== Task ==
Every line holding "context" should be copied from the records below.

== Entries provided ==
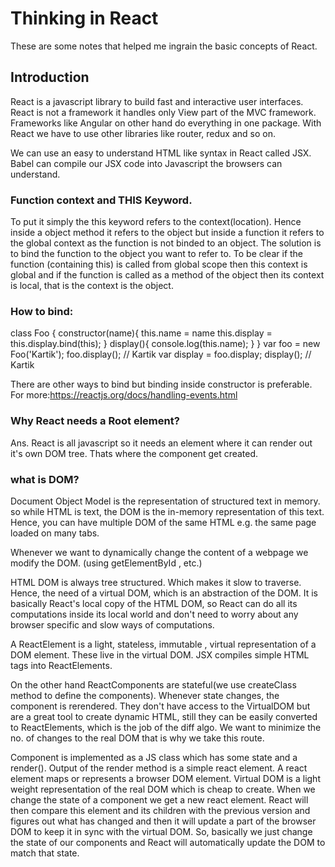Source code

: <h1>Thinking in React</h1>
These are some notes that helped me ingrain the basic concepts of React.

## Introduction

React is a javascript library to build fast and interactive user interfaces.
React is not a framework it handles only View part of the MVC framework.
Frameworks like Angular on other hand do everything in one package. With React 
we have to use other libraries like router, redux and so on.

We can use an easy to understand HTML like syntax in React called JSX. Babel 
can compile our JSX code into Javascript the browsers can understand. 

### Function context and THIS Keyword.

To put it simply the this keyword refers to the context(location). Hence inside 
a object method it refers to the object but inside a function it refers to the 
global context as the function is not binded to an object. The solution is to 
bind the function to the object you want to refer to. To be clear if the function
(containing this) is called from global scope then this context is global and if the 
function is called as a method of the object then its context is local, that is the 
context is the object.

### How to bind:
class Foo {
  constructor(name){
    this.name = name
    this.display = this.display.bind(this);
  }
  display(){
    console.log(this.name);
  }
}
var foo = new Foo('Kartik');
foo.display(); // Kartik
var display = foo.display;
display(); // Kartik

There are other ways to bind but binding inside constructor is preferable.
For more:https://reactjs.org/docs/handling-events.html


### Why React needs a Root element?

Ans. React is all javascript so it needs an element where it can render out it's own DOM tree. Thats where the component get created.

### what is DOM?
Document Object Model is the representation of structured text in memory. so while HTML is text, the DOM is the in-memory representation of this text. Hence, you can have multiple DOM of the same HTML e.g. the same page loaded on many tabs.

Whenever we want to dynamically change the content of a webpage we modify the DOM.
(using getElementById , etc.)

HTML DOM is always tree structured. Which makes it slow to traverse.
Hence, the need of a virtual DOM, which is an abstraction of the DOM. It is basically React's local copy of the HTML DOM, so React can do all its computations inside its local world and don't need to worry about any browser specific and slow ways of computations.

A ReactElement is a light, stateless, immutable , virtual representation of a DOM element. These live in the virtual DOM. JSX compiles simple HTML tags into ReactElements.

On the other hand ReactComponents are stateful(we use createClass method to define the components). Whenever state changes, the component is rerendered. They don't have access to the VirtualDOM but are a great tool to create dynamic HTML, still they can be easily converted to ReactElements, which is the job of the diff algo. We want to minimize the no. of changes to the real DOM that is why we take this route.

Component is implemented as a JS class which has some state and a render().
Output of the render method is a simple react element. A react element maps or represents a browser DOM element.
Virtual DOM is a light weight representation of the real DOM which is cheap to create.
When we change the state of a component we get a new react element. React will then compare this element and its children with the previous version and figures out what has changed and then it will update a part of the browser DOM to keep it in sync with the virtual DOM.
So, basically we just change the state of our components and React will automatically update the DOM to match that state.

...

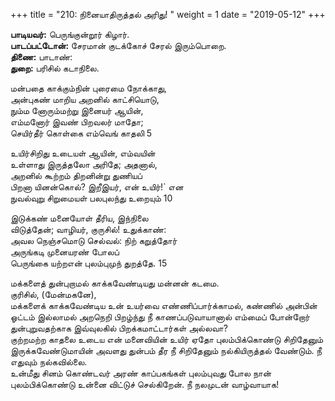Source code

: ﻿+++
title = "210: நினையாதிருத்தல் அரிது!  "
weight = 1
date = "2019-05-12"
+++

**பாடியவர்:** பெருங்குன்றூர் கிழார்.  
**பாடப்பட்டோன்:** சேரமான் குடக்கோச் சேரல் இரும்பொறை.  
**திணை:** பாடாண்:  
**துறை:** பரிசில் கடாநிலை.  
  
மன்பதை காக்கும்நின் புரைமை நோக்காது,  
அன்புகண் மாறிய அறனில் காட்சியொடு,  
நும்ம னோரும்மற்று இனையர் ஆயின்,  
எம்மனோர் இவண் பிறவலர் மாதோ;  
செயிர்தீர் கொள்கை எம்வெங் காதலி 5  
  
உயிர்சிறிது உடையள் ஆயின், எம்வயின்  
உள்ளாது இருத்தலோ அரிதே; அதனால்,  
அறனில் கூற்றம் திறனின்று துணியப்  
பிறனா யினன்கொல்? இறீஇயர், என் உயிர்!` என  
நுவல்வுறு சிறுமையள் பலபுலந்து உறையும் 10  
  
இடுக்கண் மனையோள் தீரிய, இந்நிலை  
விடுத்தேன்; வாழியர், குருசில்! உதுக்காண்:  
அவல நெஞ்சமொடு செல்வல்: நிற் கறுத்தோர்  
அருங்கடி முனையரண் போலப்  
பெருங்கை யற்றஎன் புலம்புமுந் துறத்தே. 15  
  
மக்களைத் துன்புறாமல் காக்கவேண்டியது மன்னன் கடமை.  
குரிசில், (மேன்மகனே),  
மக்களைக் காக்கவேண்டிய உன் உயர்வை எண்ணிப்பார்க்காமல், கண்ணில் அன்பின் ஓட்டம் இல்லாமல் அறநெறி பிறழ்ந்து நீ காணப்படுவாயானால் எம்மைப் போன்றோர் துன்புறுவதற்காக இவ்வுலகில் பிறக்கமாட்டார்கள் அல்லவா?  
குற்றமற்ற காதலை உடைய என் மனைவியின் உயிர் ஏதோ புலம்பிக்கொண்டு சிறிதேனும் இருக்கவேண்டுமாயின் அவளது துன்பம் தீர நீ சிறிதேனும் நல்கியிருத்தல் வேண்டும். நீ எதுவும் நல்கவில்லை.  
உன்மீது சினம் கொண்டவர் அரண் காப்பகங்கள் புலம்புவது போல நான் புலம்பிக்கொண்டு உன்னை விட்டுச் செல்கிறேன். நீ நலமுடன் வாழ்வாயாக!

== Exercise output ==
### Function context and THIS Keyword.
To put it simply the this keyword refers to the context(location). Hence inside 
global context as the function is not binded to an object. The solution is to 
(containing this) is called from global scope then this context is global and if the 
function is called as a method of the object then its context is local, that is the 
context is the object.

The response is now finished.